[Stored data entries]

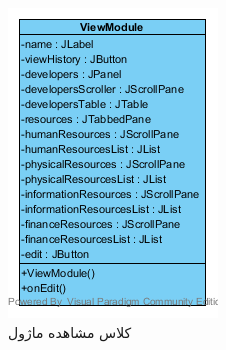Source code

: \begin{figure}[H]
	\centering
	\begin{subfigure}[b]{0.3\textwidth}
	\includegraphics[width=\textwidth]{img/class-design/ui/ViewModule.png}
	\caption{کلاس مشاهده ماژول}
	\end{subfigure}
	\hfill
	\begin{subfigure}[b]{0.3\textwidth}

\end{subfigure}
\end{figure}
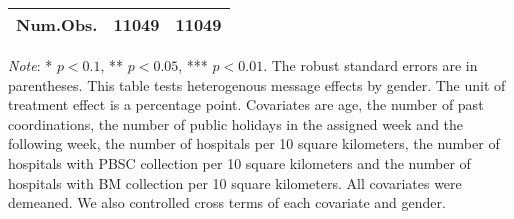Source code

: \documentclass[12pt, a4paper]{article}
\begin{document}
\begin{table}[H]
\begin{threeparttable}
\begin{tabular}[t]{>{\raggedright\arraybackslash}p{30em}cc}
Num.Obs. & \num{11049} & \num{11049}\\
\bottomrule
\end{tabular}
\begin{tablenotes}
\item \emph{Note}: * $p < 0.1$, ** $p < 0.05$, *** $p < 0.01$. The robust standard errors are in parentheses. This table tests heterogenous message effects by gender. The unit of treatment effect is a percentage point. Covariates are age, the number of past coordinations, the number of public holidays in the assigned week and the following week, the number of hospitals per 10 square kilometers, the number of hospitals with PBSC collection per 10 square kilometers and the number of hospitals with BM collection per 10 square kilometers. All covariates were demeaned. We also controlled cross terms of each covariate and gender.
\end{tablenotes}
\end{threeparttable}
\end{table}
\end{document}
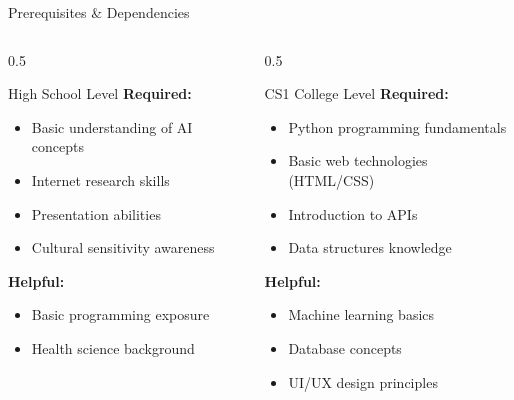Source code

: \documentclass[aspectratio=169]{beamer}
\begin{document}
\begin{frame}{Prerequisites \& Dependencies}
    \begin{columns}[t]
        \begin{column}{0.5\textwidth}
            \begin{block}{High School Level}
                \textbf{Required:}
                \begin{itemize}
                    \item Basic understanding of AI concepts
                    \item Internet research skills
                    \item Presentation abilities
                    \item Cultural sensitivity awareness
                \end{itemize}
                
                \textbf{Helpful:}
                \begin{itemize}
                    \item Basic programming exposure
                    \item Health science background
                \end{itemize}
            \end{block}
        \end{column}
        \begin{column}{0.5\textwidth}
            \begin{block}{CS1 College Level}
                \textbf{Required:}
                \begin{itemize}
                    \item Python programming fundamentals
                    \item Basic web technologies (HTML/CSS)
                    \item Introduction to APIs
                    \item Data structures knowledge
                \end{itemize}
                
                \textbf{Helpful:}
                \begin{itemize}
                    \item Machine learning basics
                    \item Database concepts
                    \item UI/UX design principles
                \end{itemize}
            \end{block}
        \end{column}
    \end{columns}
\end{frame}
\end{document}

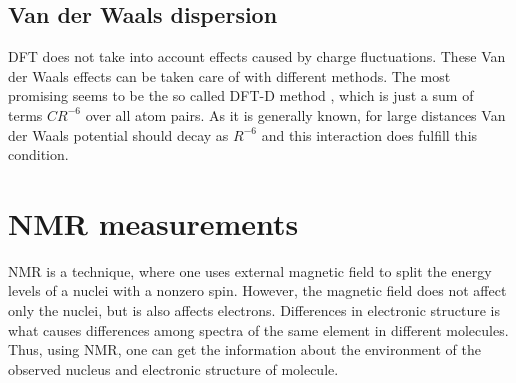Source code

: \documentclass[openany, longbibliography,slovene,a4paper,12pt]{article}
\begin{document}
\subsection{Van der Waals dispersion}
DFT does not take into account effects caused by charge fluctuations. These Van
der Waals effects can be taken care of with different methods.
 The most promising seems to be the so called DFT-D method
\cite{consis_accur_ab_initio_param}, which is just a sum of terms $CR^{-6}$
over all atom pairs. As it is generally known, for large distances Van der Waals
potential should decay as $R^{-6}$ and this interaction does fulfill this
condition.


\section{NMR measurements}
NMR is a technique, where one uses external magnetic field to split the energy levels of
a nuclei with a nonzero spin. However, the magnetic field does not affect only
the nuclei, but is also affects electrons. Differences in electronic structure is
what causes differences among spectra of the same element in different molecules.
Thus, using NMR, one can get the information about the environment of the
observed nucleus and electronic structure of molecule.
\end{document}
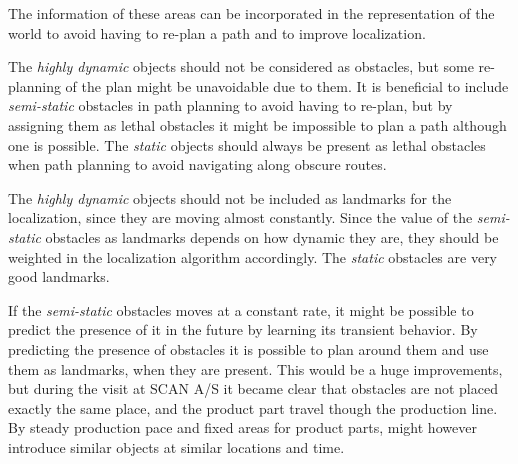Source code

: The information of these areas can be incorporated in the representation of the world to avoid having to re-plan a path and to improve localization. 

The \textit{highly dynamic} objects should not be considered as obstacles, but some re-planning of the plan might be unavoidable due to them. 
It is beneficial to include \textit{semi-static} obstacles in path planning to avoid having to re-plan, but by assigning them as lethal obstacles it might be impossible to plan a path although one is possible.
The \textit{static} objects should always be present as lethal obstacles when path planning to avoid navigating along obscure routes.

The \textit{highly dynamic} objects should not be included as landmarks for the localization, since they are moving almost constantly. 
Since the value of the \textit{semi-static} obstacles as landmarks depends on how dynamic they are, they should be weighted in the localization algorithm accordingly. 
The \textit{static} obstacles are very good landmarks.

If the \textit{semi-static} obstacles moves at a constant rate, it might be possible to predict the presence of it in the future by learning its transient behavior.
By predicting the presence of obstacles it is possible to plan around them and use them as landmarks, when they are present.
This would be a huge improvements, but during the visit at SCAN A/S it became clear that obstacles are not placed exactly the same place, and the product part travel though the production line.
By steady production pace and fixed areas for product parts, might however introduce similar objects at similar locations and time.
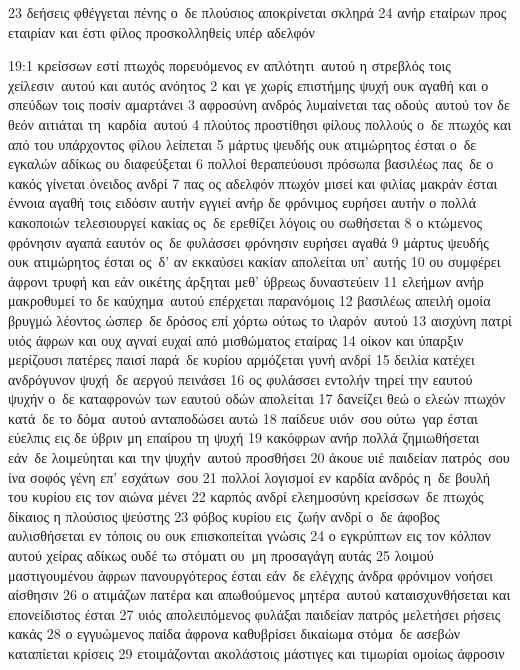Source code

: \documentclass[10pt,oneside,footinclude=true,headinclude=true]{scrbook} %
\begin{document}
23 δεήσεις φθέγγεται πένης ο δε πλούσιος αποκρίνεται σκληρά
24 ανήρ εταίρων προς εταιρίαν και έστι φίλος προσκολληθείς υπέρ αδελφόν
\par
19:1 κρείσσων εστί πτωχός πορευόμενος εν απλότητι αυτού η στρεβλός τοις χείλεσιν αυτού και αυτός ανόητος
2 και γε χωρίς επιστήμης ψυχή ουκ αγαθή και ο σπεύδων τοις ποσίν αμαρτάνει
3 αφροσύνη ανδρός λυμαίνεται τας οδούς αυτού τον δε θεόν αιτιάται τη καρδία αυτού
4 πλούτος προστίθησι φίλους πολλούς ο δε πτωχός και από του υπάρχοντος φίλου λείπεται
5 μάρτυς ψευδής ουκ ατιμώρητος έσται ο δε εγκαλών αδίκως ου διαφεύξεται
6 πολλοί θεραπεύουσι πρόσωπα βασιλέως πας δε ο κακός γίνεται όνειδος ανδρί
7 πας ος αδελφόν πτωχόν μισεί και φιλίας μακράν έσται έννοια αγαθή τοις ειδόσιν αυτήν εγγιεί ανήρ δε φρόνιμος ευρήσει αυτήν ο πολλά κακοποιών τελεσιουργεί κακίας ος δε ερεθίζει λόγοις ου σωθήσεται
8 ο κτώμενος φρόνησιν αγαπά εαυτόν ος δε φυλάσσει φρόνησιν ευρήσει αγαθά
9 μάρτυς ψευδής ουκ ατιμώρητος έσται ος δ' αν εκκαύσει κακίαν απολείται υπ' αυτής
10 ου συμφέρει άφρονι τρυφή και εάν οικέτης άρξηται μεθ' ύβρεως δυναστεύειν
11 ελεήμων ανήρ μακροθυμεί το δε καύχημα αυτού επέρχεται παρανόμοις
12 βασιλέως απειλή ομοία βρυγμώ λέοντος ώσπερ δε δρόσος επί χόρτω ούτως το ιλαρόν αυτού
13 αισχύνη πατρί υιός άφρων και ουχ αγναί ευχαί από μισθώματος εταίρας
14 οίκον και ύπαρξιν μερίζουσι πατέρες παισί παρά δε κυρίου αρμόζεται γυνή ανδρί
15 δειλία κατέχει ανδρόγυνον ψυχή δε αεργού πεινάσει
16 ος φυλάσσει εντολήν τηρεί την εαυτού ψυχήν ο δε καταφρονών των εαυτού οδών απολείται
17 δανείζει θεώ ο ελεών πτωχόν κατά δε το δόμα αυτού ανταποδώσει αυτώ
18 παίδευε υιόν σου ούτω γαρ έσται εύελπις εις δε ύβριν μη επαίρου τη ψυχή
19 κακόφρων ανήρ πολλά ζημιωθήσεται εάν δε λοιμεύηται και την ψυχήν αυτού προσθήσει
20 άκουε υιέ παιδείαν πατρός σου ίνα σοφός γένη επ' εσχάτων σου
21 πολλοί λογισμοί εν καρδία ανδρός η δε βουλή του κυρίου εις τον αιώνα μένει
22 καρπός ανδρί ελεημοσύνη κρείσσων δε πτωχός δίκαιος η πλούσιος ψεύστης
23 φόβος κυρίου εις ζωήν ανδρί ο δε άφοβος αυλισθήσεται εν τόποις ου ουκ επισκοπείται γνώσις
24 ο εγκρύπτων εις τον κόλπον αυτού χείρας αδίκως ουδέ τω στόματι ου μη προσαγάγη αυτάς
25 λοιμού μαστιγουμένου άφρων πανουργότερος έσται εάν δε ελέγχης άνδρα φρόνιμον νοήσει αίσθησιν
26 ο ατιμάζων πατέρα και απωθούμενος μητέρα αυτού καταισχυνθήσεται και επονείδιστος έσται
27 υιός απολειπόμενος φυλάξαι παιδείαν πατρός μελετήσει ρήσεις κακάς
28 ο εγγυώμενος παίδα άφρονα καθυβρίσει δικαίωμα στόμα δε ασεβών καταπίεται κρίσεις
29 ετοιμάζονται ακολάστοις μάστιγες και τιμωρίαι ομοίως άφροσιν
\par
\end{document}
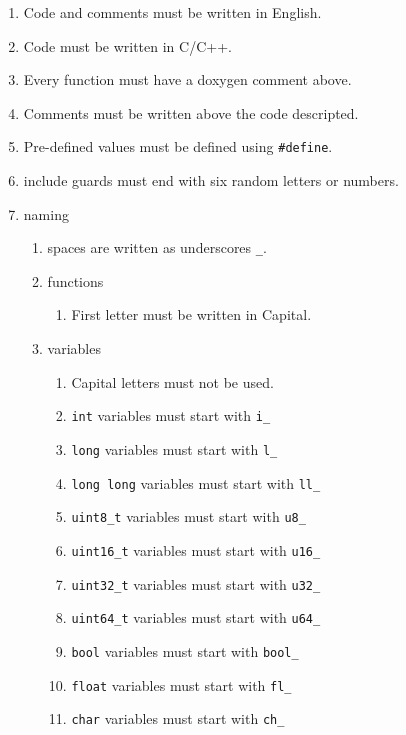 \begin{enumerate}
    \item Code and comments must be written in English.
    \item Code must be written in C/C++.
    \item Every function must have a doxygen comment above.
    \item Comments must be written above the code descripted.
    \item Pre-defined values must be defined using \lstinline{#define}.
    \item include guards must end with six random letters or numbers.
    \item naming
    \begin{enumerate}[label=\arabic*.]
        \item spaces are written as underscores \lstinline{_}.
        \item functions
        \begin{enumerate}[label=\arabic*.]
            \item First letter must be written in Capital.
        \end{enumerate}
        \item variables
        \begin{enumerate}[label=\arabic*.]
            \item Capital letters must not be used.
            \item \lstinline{int} variables must start with \lstinline{i_}
            \item \lstinline{long} variables must start with \lstinline{l_}
            \item \lstinline{long long} variables must start with \lstinline{ll_}
            \item \lstinline{uint8_t} variables must start with \lstinline{u8_}
            \item \lstinline{uint16_t} variables must start with \lstinline{u16_}
            \item \lstinline{uint32_t} variables must start with \lstinline{u32_}
            \item \lstinline{uint64_t} variables must start with \lstinline{u64_}
            \item \lstinline{bool} variables must start with \lstinline{bool_}
            \item \lstinline{float} variables must start with \lstinline{fl_}
            \item \lstinline{char} variables must start with \lstinline{ch_}

\end{enumerate}
\end{enumerate}
\end{enumerate}
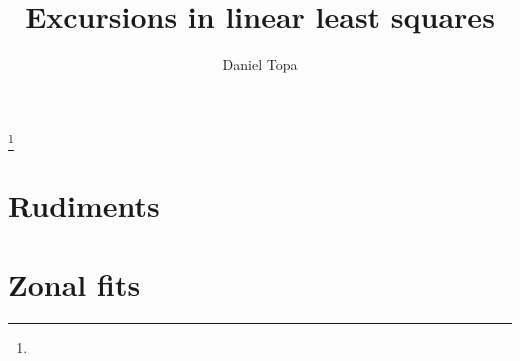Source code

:\documentclass{amsbook}
\newcommand{\pathchapter}  {../chapters/}
\begin{document}
\frontmatter

\title{Excursions in linear least squares}


\author{Daniel Topa}
\address{}
\curraddr{}
\thanks{}



\date{}

\begin{abstract}
\end{abstract}

\maketitle


\setcounter{page}{5}

\tableofcontents



\mainmatter

\part{\label{part:first}Rudiments}  %
%  



\part{\label{part:zonal}Zonal fits}  %

%
\end{document}
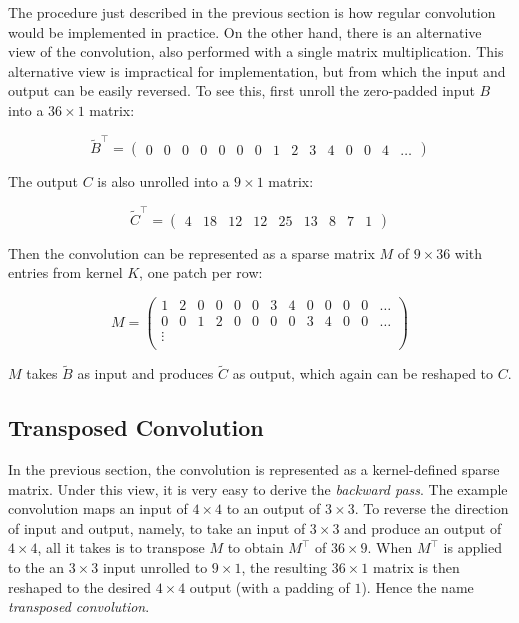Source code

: The procedure just described in the previous section is how regular convolution would be implemented in
practice. On the other hand, there is an alternative view of the convolution, also performed with a single
matrix multiplication. This alternative view is impractical for implementation, but from which
the input and output can be easily reversed. To see this, first unroll the zero-padded input $B$ into
a $36 \times 1$ matrix:

\setcounter{MaxMatrixCols}{20}

$$
\tilde{B}^\intercal =
  \begin{pmatrix}
    0 & 0 & 0 & 0 & 0 & 0 & 0 & 1 & 2 & 3 & 4 & 0 & 0 & 4 & \dots
  \end{pmatrix}
$$

The output $C$ is also unrolled into a $9 \times 1$ matrix:

$$
\tilde{C}^\intercal =
  \begin{pmatrix}
    4 & 18 & 12 & 12 & 25 & 13 & 8 & 7 & 1
  \end{pmatrix}
$$

Then the convolution can be represented as a sparse matrix $M$ of $9 \times 36$ with entries from kernel $K$,
one patch per row:

$$
M =
  \begin{pmatrix}
    1 & 2 & 0 & 0 & 0 & 0 & 3 & 4 & 0 & 0 & 0 & 0 & \dots \\
    0 & 0 & 1 & 2 & 0 & 0 & 0 & 0 & 3 & 4 & 0 & 0 & \dots \\
    \vdots \\
  \end{pmatrix}
$$

$M$ takes $\tilde{B}$ as input and produces $\tilde{C}$ as output, which again can be reshaped to $C$.

\subsection{Transposed Convolution}

In the previous section, the convolution is represented as a kernel-defined sparse matrix. Under this view,
it is very easy to derive the \textit{backward pass}. The example convolution maps an input of $4 \times 4$
to an output of $3 \times 3$. To reverse the direction of input and output, namely, to take an input of
$3 \times 3$ and produce an output of $4 \times 4$, all it takes is to transpose $M$ to obtain $M^\intercal$
of $36 \times 9$. When $M^\intercal$ is applied to the an $3 \times 3$ input unrolled to $9 \times 1$, the
resulting $36 \times 1$ matrix is then reshaped to the desired $4 \times 4$ output (with a padding of $1$). Hence the name
\textit{transposed convolution}.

• _WHAT YOU ARE ASKED TO DO_
Only the lines that contain the string "using" should be copied from the entries above.

• _ANSWER TO THE PROBLEM_
Thus, using NMR, one can get the information about the environment of the
    \item Pre-defined values must be defined using \lstinline{#define}.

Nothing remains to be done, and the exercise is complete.